Ravisankar uses this framework to do extensive candidate research on his own. While searching for a chief marketing officer earlier this year — he ultimately hired former Wordpress.com CMO Monica Ohara in July — Ravisankar looked for strong marketing talent from companies with a product-led growth motion. Then he made a second list of candidates who were “good on paper,” but lacked one or more must-have skills.

“There are some really, really good CMOs who don’t have a PLG motion,” Ravisankar said. “It’s very easy to give ‘good’ and ‘bad’ profiles. It’s very hard to give two lists of profiles and say, ‘This is better than the other, and this is why.’”

Creating a rubric that differentiates must-haves from nice-to-haves is key for hiring in a tight market.

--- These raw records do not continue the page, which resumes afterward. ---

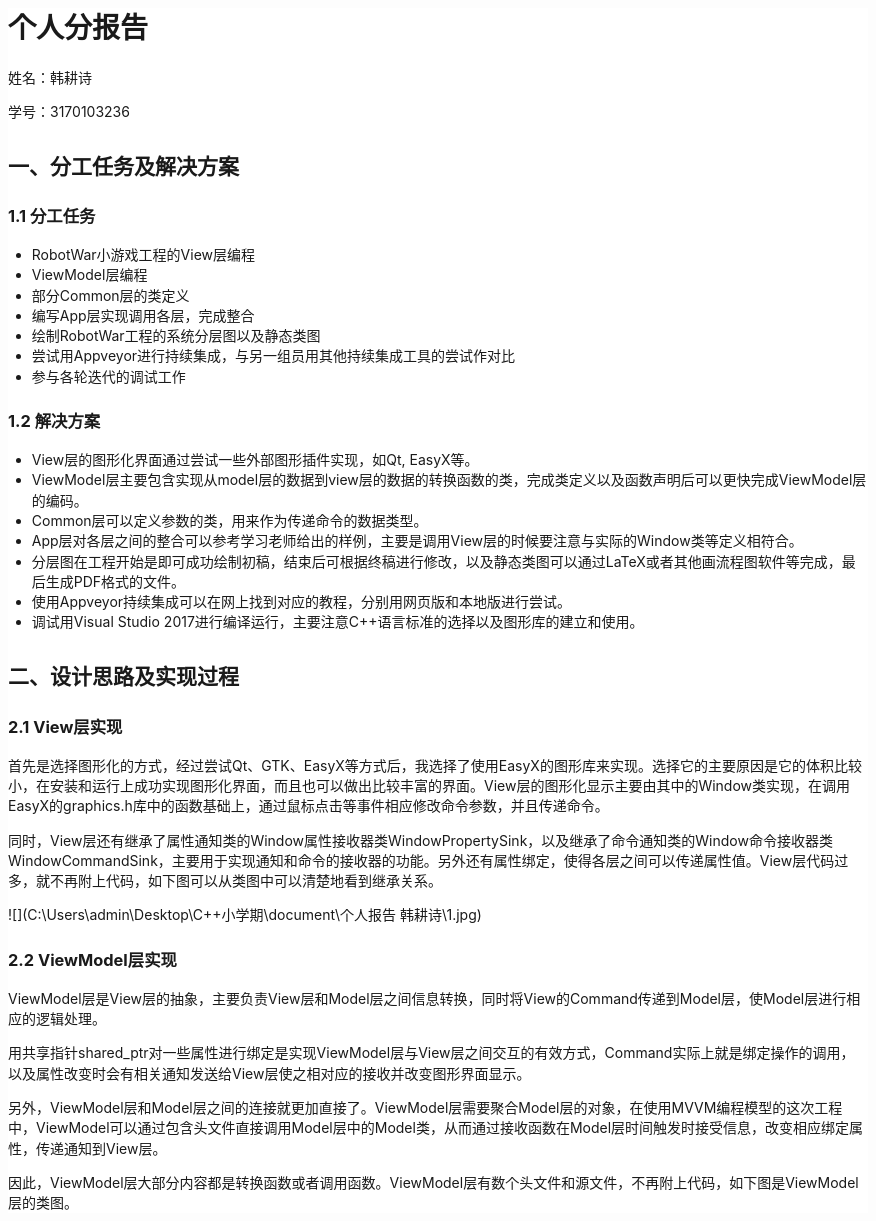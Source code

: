 # 个人分报告

姓名：韩耕诗

学号：3170103236

## 一、分工任务及解决方案

### 1.1 分工任务

* RobotWar小游戏工程的View层编程
* ViewModel层编程
* 部分Common层的类定义
* 编写App层实现调用各层，完成整合
* 绘制RobotWar工程的系统分层图以及静态类图
* 尝试用Appveyor进行持续集成，与另一组员用其他持续集成工具的尝试作对比
* 参与各轮迭代的调试工作

### 1.2 解决方案

* View层的图形化界面通过尝试一些外部图形插件实现，如Qt, EasyX等。
* ViewModel层主要包含实现从model层的数据到view层的数据的转换函数的类，完成类定义以及函数声明后可以更快完成ViewModel层的编码。
* Common层可以定义参数的类，用来作为传递命令的数据类型。
* App层对各层之间的整合可以参考学习老师给出的样例，主要是调用View层的时候要注意与实际的Window类等定义相符合。
* 分层图在工程开始是即可成功绘制初稿，结束后可根据终稿进行修改，以及静态类图可以通过LaTeX或者其他画流程图软件等完成，最后生成PDF格式的文件。
* 使用Appveyor持续集成可以在网上找到对应的教程，分别用网页版和本地版进行尝试。
* 调试用Visual Studio 2017进行编译运行，主要注意C++语言标准的选择以及图形库的建立和使用。

## 二、设计思路及实现过程

### 2.1 View层实现

​		首先是选择图形化的方式，经过尝试Qt、GTK、EasyX等方式后，我选择了使用EasyX的图形库来实现。选择它的主要原因是它的体积比较小，在安装和运行上成功实现图形化界面，而且也可以做出比较丰富的界面。View层的图形化显示主要由其中的Window类实现，在调用EasyX的graphics.h库中的函数基础上，通过鼠标点击等事件相应修改命令参数，并且传递命令。

​		同时，View层还有继承了属性通知类的Window属性接收器类WindowPropertySink，以及继承了命令通知类的Window命令接收器类WindowCommandSink，主要用于实现通知和命令的接收器的功能。另外还有属性绑定，使得各层之间可以传递属性值。View层代码过多，就不再附上代码，如下图可以从类图中可以清楚地看到继承关系。

![](C:\Users\admin\Desktop\C++小学期\document\个人报告 韩耕诗\1.jpg)

### 2.2 ViewModel层实现

​		ViewModel层是View层的抽象，主要负责View层和Model层之间信息转换，同时将View的Command传递到Model层，使Model层进行相应的逻辑处理。

​		用共享指针shared_ptr对一些属性进行绑定是实现ViewModel层与View层之间交互的有效方式，Command实际上就是绑定操作的调用，以及属性改变时会有相关通知发送给View层使之相对应的接收并改变图形界面显示。

​		另外，ViewModel层和Model层之间的连接就更加直接了。ViewModel层需要聚合Model层的对象，在使用MVVM编程模型的这次工程中，ViewModel可以通过包含头文件直接调用Model层中的Model类，从而通过接收函数在Model层时间触发时接受信息，改变相应绑定属性，传递通知到View层。

​		因此，ViewModel层大部分内容都是转换函数或者调用函数。ViewModel层有数个头文件和源文件，不再附上代码，如下图是ViewModel层的类图。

Agreeing on these in advance will also pay dividends through the debriefing process after interviews, Ravisankar said.

Ravisankar likes to do this candidate sourcing himself, using it to proactively show recruiters what he’s hiring for.

“It enables people to really understand what you’re looking for, assuming the recruiting partner is smart enough to do this,” Ravisankar said. “You can also get a sense of the intellect or raw intelligence of the recruiter, if they’re able to push back or they’re able to add meaningfully to the conversation.”

Why use recruiters?

Ravisankar uses recruiters, though he said he still cringes at the six-figure bill.

The highly specialized recruiters who focus on a particular discipline, like marketing or finance, tend to hear back from more candidates than Ravisankar does himself, he said.

“Based on their previous relationships or past relationships, they’re able to tap their network to get intros to other candidates,” Ravisankar said. “Which is hard for me to do independently.”

Ravisankar said he’s still not sure that capability is worth $100,000, “but that’s the going market, so I don’t have an option, I guess.”

Ravisankar uses search firms mainly as a tool for sourcing. “I think it’s really my job to coordinate the greatest candidate experience possible.”

Be the candidate’s personal concierge

Ravisankar has found success giving candidates “VIP service.” For one thing, he has his own executive assistant schedule the candidate’s interviews, typically a job that outside recruiters take on.

He also introduces the candidate to other interviewers, personally prepares the candidate for each interview stage — “who they are meeting, if they’re meeting a CRO, what’s his or her personality, what do they look for” — and checks in with how the candidate is doing throughout the process.

“All I’m doing is sending an email and having my EA set it up, but every little thing adds up,” Ravisankar said. “All these little things will certainly play in the minds when the candidate is faced with a choice of ‘Should I pick A or B?’ at the end.”

Give the candidate real problems — and a real upside

Rather than having a candidate work on hypothetical problems, Ravisankar asks candidates to weigh in on real situations he’s dealing with at HackerRank.

“It makes it feel like you’re actually working together,” Ravisankar said. “I’m less interested if they come up with the correct solution or not, but more around thought process.”

This real-world philosophy extends to the way Ravisankar crafts his job offers — which, he noted, he does in person, regardless of where the candidate lives.

A standard offer to a prospective startup exec usually shows the math of how much a candidate’s equity would be worth depending on different levels of company growth.

But Ravisankar said he goes one step further, specifying the candidate’s performance outcomes that he believes would lead to those 3X, 6X and 10X upsides.

“Everybody can do the math,” Ravisankar said. “What is really hard is to tell them what it takes for us to get there.”

It may be symbolic, but explicitly tying the candidate’s future achievements to the company’s valuation — and to the candidate’s own equity — communicates the importance of a candidate’s unique skills to the company's future, and sparks a conversation with the candidate about strategy and goals.

“Just the numbers game alone is not enough,” Ravisankar said. “It has to be substituted with clearly defining what it takes.”